■ Task goal ■
Every entry gets copied exactly. No images go into the copy.

■ Records shown ■
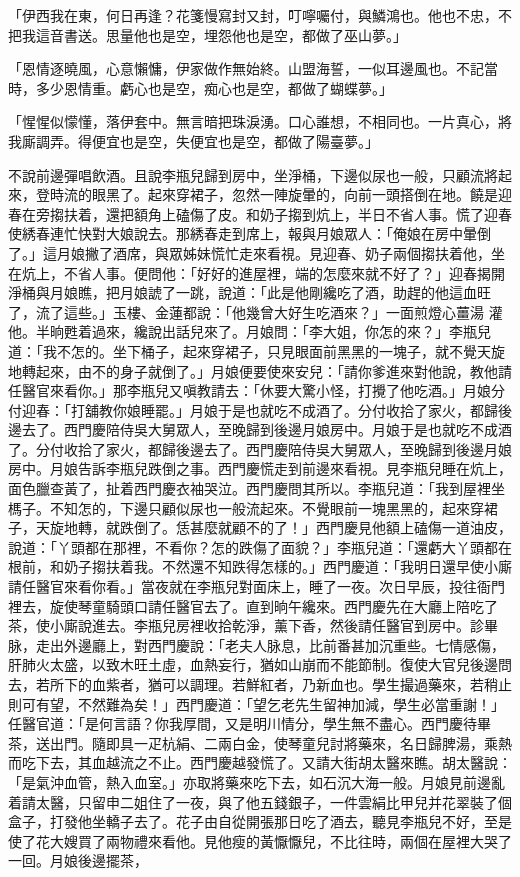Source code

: 「伊西我在東，何日再逢？花箋慢寫封又封，叮嚀囑付，與鱗鴻也。他也不忠，不把我這音書送。思量他也是空，埋怨他也是空，都做了巫山夢。」

「恩情逐曉風，心意懶慵，伊家做作無始終。山盟海誓，一似耳邊風也。不記當時，多少恩情重。虧心也是空，痴心也是空，都做了蝴蝶夢。」

「惺惺似懞懂，落伊套中。無言暗把珠淚湧。口心誰想，不相同也。一片真心，將我廝調弄。得便宜也是空，失便宜也是空，都做了陽臺夢。」

不說前邊彈唱飲酒。且說李瓶兒歸到房中，坐淨桶，下邊似尿也一般，只顧流將起來，登時流的眼黑了。起來穿裙子，忽然一陣旋暈的，向前一頭搭倒在地。饒是迎春在旁搊扶着，還把額角上磕傷了皮。和奶子搊到炕上，半日不省人事。慌了迎春使綉春連忙快對大娘說去。那綉春走到席上，報與月娘眾人：「俺娘在房中暈倒了。」這月娘撇了酒席，與眾姊妹慌忙走來看視。見迎春、奶子兩個搊扶着他，坐在炕上，不省人事。便問他：「好好的進屋裡，端的怎麼來就不好了？」迎春揭開淨桶與月娘瞧，把月娘諕了一跳，說道：「此是他剛纔吃了酒，助趕的他這血旺了，流了這些。」玉樓、金蓮都說：「他幾曾大好生吃酒來？」一面煎燈心薑湯 灌他。半晌甦着過來，纔說出話兒來了。月娘問：「李大姐，你怎的來？」李瓶兒道：「我不怎的。坐下桶子，起來穿裙子，只見眼面前黑黑的一塊子，就不覺天旋地轉起來，由不的身子就倒了。」月娘便要使來安兒：「請你爹進來對他說，教他請任醫官來看你。」那李瓶兒又嗔教請去：「休要大驚小怪，打攪了他吃酒。」月娘分付迎春：「打舖教你娘睡罷。」月娘于是也就吃不成酒了。分付收拾了家火，都歸後邊去了。西門慶陪侍吳大舅眾人，至晚歸到後邊月娘房中。月娘于是也就吃不成酒了。分付收拾了家火，都歸後邊去了。西門慶陪侍吳大舅眾人，至晚歸到後邊月娘房中。月娘告訴李瓶兒跌倒之事。西門慶慌走到前邊來看視。見李瓶兒睡在炕上，面色臘查黃了，扯着西門慶衣袖哭泣。西門慶問其所以。李瓶兒道：「我到屋裡坐榪子。不知怎的，下邊只顧似尿也一般流起來。不覺眼前一塊黑黑的，起來穿裙子，天旋地轉，就跌倒了。恁甚麼就顧不的了！」西門慶見他額上磕傷一道油皮，說道：「丫頭都在那裡，不看你？怎的跌傷了面貌？」李瓶兒道：「還虧大丫頭都在根前，和奶子搊扶着我。不然還不知跌得怎樣的。」西門慶道：「我明日還早使小廝請任醫官來看你看。」當夜就在李瓶兒對面床上，睡了一夜。次日早辰，投往衙門裡去，旋使琴童騎頭口請任醫官去了。直到晌午纔來。西門慶先在大廳上陪吃了茶，使小廝說進去。李瓶兒房裡收拾乾淨，薰下香，然後請任醫官到房中。診畢脉，走出外邊廳上，對西門慶說：「老夫人脉息，比前番甚加沉重些。七情感傷，肝肺火太盛，以致木旺土虛，血熱妄行，猶如山崩而不能節制。復使大官兒後邊問去，若所下的血紫者，猶可以調理。若鮮紅者，乃新血也。學生撮過藥來，若稍止則可有望，不然難為矣！」西門慶道：「望乞老先生留神加減，學生必當重謝！」任醫官道：「是何言語？你我厚間，又是明川情分，學生無不盡心。西門慶待畢茶，送出門。隨即具一疋杭絹、二兩白金，使琴童兒討將藥來，名日歸脾湯，乘熱而吃下去，其血越流之不止。西門慶越發慌了。又請大街胡太醫來瞧。胡太醫說：「是氣沖血管，熱入血室。」亦取將藥來吃下去，如石沉大海一般。月娘見前邊亂着請太醫，只留申二姐住了一夜，與了他五錢銀子，一件雲絹比甲兒并花翠裝了個盒子，打發他坐轎子去了。花子由自從開張那日吃了酒去，聽見李瓶兒不好，至是使了花大嫂買了兩物禮來看他。見他瘦的黃懨懨兒，不比往時，兩個在屋裡大哭了一回。月娘後邊擺茶，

■ Answer section ■
Source code

: 「伊西我在東，何日再逢？花箋慢寫封又封，叮嚀囑付，與鱗鴻也。他也不忠，不把我這音書送。思量他也是空，埋怨他也是空，都做了巫山夢。」

「恩情逐曉風，心意懶慵，伊家做作無始終。山盟海誓，一似耳邊風也。不記當時，多少恩情重。虧心也是空，痴心也是空，都做了蝴蝶夢。」

「惺惺似懞懂，落伊套中。無言暗把珠淚湧。口心誰想，不相同也。一片真心，將我廝調弄。得便宜也是空，失便宜也是空，都做了陽臺夢。」

不說前邊彈唱飲酒。且說李瓶兒歸到房中，坐淨桶，下邊似尿也一般，只顧流將起來，登時流的眼黑了。起來穿裙子，忽然一陣旋暈的，向前一頭搭倒在地。饒是迎春在旁搊扶着，還把額角上磕傷了皮。和奶子搊到炕上，半日不省人事。慌了迎春使綉春連忙快對大娘說去。那綉春走到席上，報與月娘眾人：「俺娘在房中暈倒了。」這月娘撇了酒席，與眾姊妹慌忙走來看視。見迎春、奶子兩個搊扶着他，坐在炕上，不省人事。便問他：「好好的進屋裡，端的怎麼來就不好了？」迎春揭開淨桶與月娘瞧，把月娘諕了一跳，說道：「此是他剛纔吃了酒，助趕的他這血旺了，流了這些。」玉樓、金蓮都說：「他幾曾大好生吃酒來？」一面煎燈心薑湯 灌他。半晌甦着過來，纔說出話兒來了。月娘問：「李大姐，你怎的來？」李瓶兒道：「我不怎的。坐下桶子，起來穿裙子，只見眼面前黑黑的一塊子，就不覺天旋地轉起來，由不的身子就倒了。」月娘便要使來安兒：「請你爹進來對他說，教他請任醫官來看你。」那李瓶兒又嗔教請去：「休要大驚小怪，打攪了他吃酒。」月娘分付迎春：「打舖教你娘睡罷。」月娘于是也就吃不成酒了。分付收拾了家火，都歸後邊去了。西門慶陪侍吳大舅眾人，至晚歸到後邊月娘房中。月娘于是也就吃不成酒了。分付收拾了家火，都歸後邊去了。西門慶陪侍吳大舅眾人，至晚歸到後邊月娘房中。月娘告訴李瓶兒跌倒之事。西門慶慌走到前邊來看視。見李瓶兒睡在炕上，面色臘查黃了，扯着西門慶衣袖哭泣。西門慶問其所以。李瓶兒道：「我到屋裡坐榪子。不知怎的，下邊只顧似尿也一般流起來。不覺眼前一塊黑黑的，起來穿裙子，天旋地轉，就跌倒了。恁甚麼就顧不的了！」西門慶見他額上磕傷一道油皮，說道：「丫頭都在那裡，不看你？怎的跌傷了面貌？」李瓶兒道：「還虧大丫頭都在根前，和奶子搊扶着我。不然還不知跌得怎樣的。」西門慶道：「我明日還早使小廝請任醫官來看你看。」當夜就在李瓶兒對面床上，睡了一夜。次日早辰，投往衙門裡去，旋使琴童騎頭口請任醫官去了。直到晌午纔來。西門慶先在大廳上陪吃了茶，使小廝說進去。李瓶兒房裡收拾乾淨，薰下香，然後請任醫官到房中。診畢脉，走出外邊廳上，對西門慶說：「老夫人脉息，比前番甚加沉重些。七情感傷，肝肺火太盛，以致木旺土虛，血熱妄行，猶如山崩而不能節制。復使大官兒後邊問去，若所下的血紫者，猶可以調理。若鮮紅者，乃新血也。學生撮過藥來，若稍止則可有望，不然難為矣！」西門慶道：「望乞老先生留神加減，學生必當重謝！」任醫官道：「是何言語？你我厚間，又是明川情分，學生無不盡心。西門慶待畢茶，送出門。隨即具一疋杭絹、二兩白金，使琴童兒討將藥來，名日歸脾湯，乘熱而吃下去，其血越流之不止。西門慶越發慌了。又請大街胡太醫來瞧。胡太醫說：「是氣沖血管，熱入血室。」亦取將藥來吃下去，如石沉大海一般。月娘見前邊亂着請太醫，只留申二姐住了一夜，與了他五錢銀子，一件雲絹比甲兒并花翠裝了個盒子，打發他坐轎子去了。花子由自從開張那日吃了酒去，聽見李瓶兒不好，至是使了花大嫂買了兩物禮來看他。見他瘦的黃懨懨兒，不比往時，兩個在屋裡大哭了一回。月娘後邊擺茶，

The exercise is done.